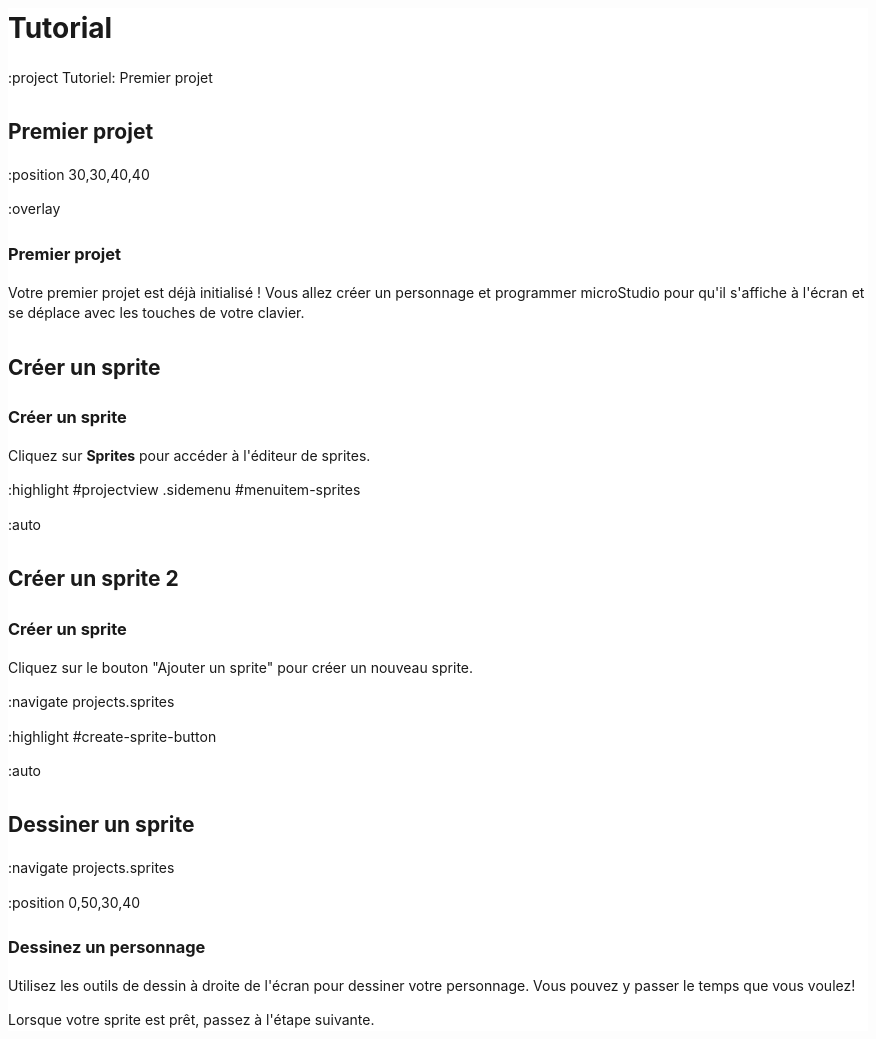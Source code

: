 # Tutorial

:project Tutoriel: Premier projet

## Premier projet

:position 30,30,40,40

:overlay

### Premier projet

Votre premier projet est déjà initialisé ! Vous allez créer un personnage et
programmer microStudio pour qu'il s'affiche à l'écran et se déplace avec les
touches de votre clavier.


## Créer un sprite

### Créer un sprite

Cliquez sur **Sprites** pour accéder à l'éditeur de sprites.

:highlight #projectview .sidemenu #menuitem-sprites

:auto


## Créer un sprite 2

### Créer un sprite

Cliquez sur le bouton "Ajouter un sprite" pour créer un nouveau sprite.

:navigate projects.sprites

:highlight #create-sprite-button

:auto


## Dessiner un sprite

:navigate projects.sprites

:position 0,50,30,40

### Dessinez un personnage

Utilisez les outils de dessin à droite de l'écran pour dessiner votre personnage.
Vous pouvez y passer le temps que vous voulez!

Lorsque votre sprite est prêt, passez à l'étape suivante.
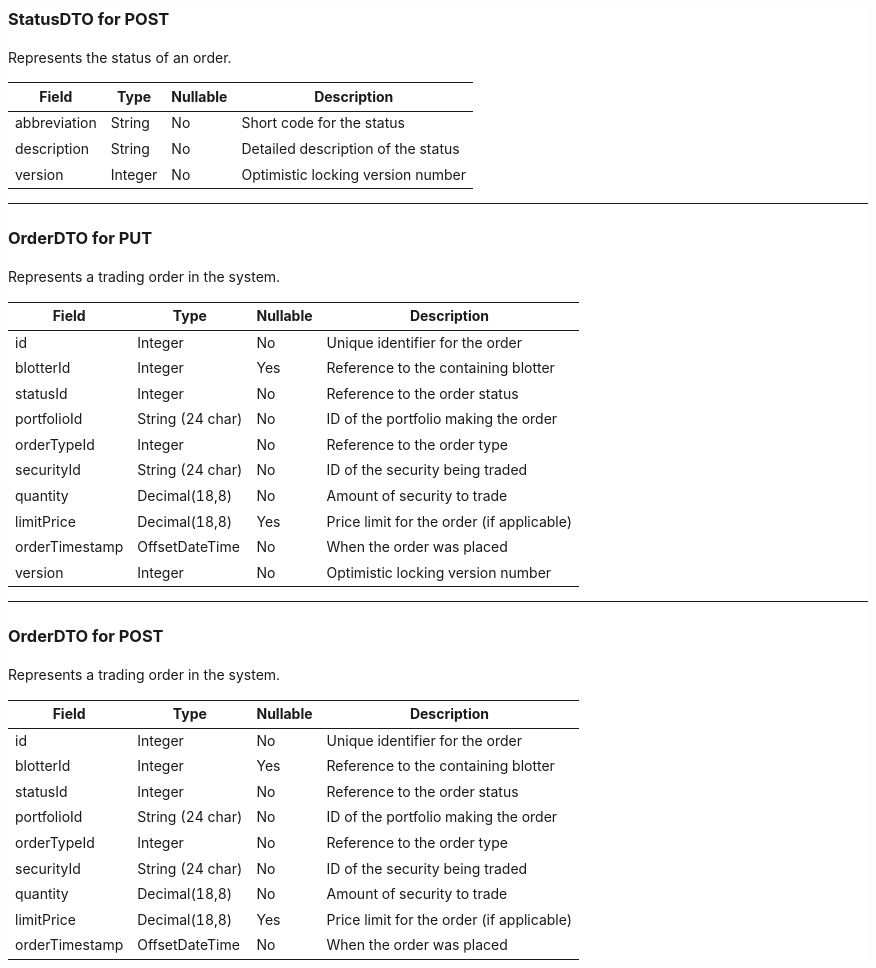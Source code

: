 
### StatusDTO for POST

Represents the status of an order.

| Field         | Type    | Nullable | Description                                 |
|---------------|---------|----------|---------------------------------------------|
| abbreviation  | String  | No       | Short code for the status                   |
| description   | String  | No       | Detailed description of the status          |
| version       | Integer | No       | Optimistic locking version number           |

---






### OrderDTO for PUT

Represents a trading order in the system.

| Field           | Type             | Nullable | Description                                         |
|-----------------|------------------|----------|-----------------------------------------------------|
| id              | Integer          | No       | Unique identifier for the order                     |
| blotterId       | Integer          | Yes      | Reference to the containing blotter                 |
| statusId        | Integer          | No       | Reference to the order status                       |
| portfolioId     | String (24 char) | No       | ID of the portfolio making the order                |
| orderTypeId     | Integer          | No       | Reference to the order type                         |
| securityId      | String (24 char) | No       | ID of the security being traded                     |
| quantity        | Decimal(18,8)    | No       | Amount of security to trade                         |
| limitPrice      | Decimal(18,8)    | Yes      | Price limit for the order (if applicable)           |
| orderTimestamp  | OffsetDateTime   | No       | When the order was placed                           |
| version         | Integer          | No       | Optimistic locking version number                   |

---



### OrderDTO for POST

Represents a trading order in the system.

| Field           | Type             | Nullable | Description                                         |
|-----------------|------------------|----------|-----------------------------------------------------|
| id              | Integer          | No       | Unique identifier for the order                     |
| blotterId       | Integer          | Yes      | Reference to the containing blotter                 |
| statusId        | Integer          | No       | Reference to the order status                       |
| portfolioId     | String (24 char) | No       | ID of the portfolio making the order                |
| orderTypeId     | Integer          | No       | Reference to the order type                         |
| securityId      | String (24 char) | No       | ID of the security being traded                     |
| quantity        | Decimal(18,8)    | No       | Amount of security to trade                         |
| limitPrice      | Decimal(18,8)    | Yes      | Price limit for the order (if applicable)           |
| orderTimestamp  | OffsetDateTime   | No       | When the order was placed                           |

**PROBLEM STATEMENT**
Restate exactly, please, only the lines between the start of the data and the line containing "Cliquez sur le", both ends included, skipping the pictures.

**WRITTEN SOLUTION**
Source code

: # Tutorial

:project Tutoriel: Premier projet

## Premier projet

:position 30,30,40,40

:overlay

### Premier projet

Votre premier projet est déjà initialisé ! Vous allez créer un personnage et
programmer microStudio pour qu'il s'affiche à l'écran et se déplace avec les
touches de votre clavier.


## Créer un sprite

### Créer un sprite

Cliquez sur **Sprites** pour accéder à l'éditeur de sprites.

:highlight #projectview .sidemenu #menuitem-sprites

:auto


## Créer un sprite 2

### Créer un sprite

Cliquez sur le bouton "Ajouter un sprite" pour créer un nouveau sprite.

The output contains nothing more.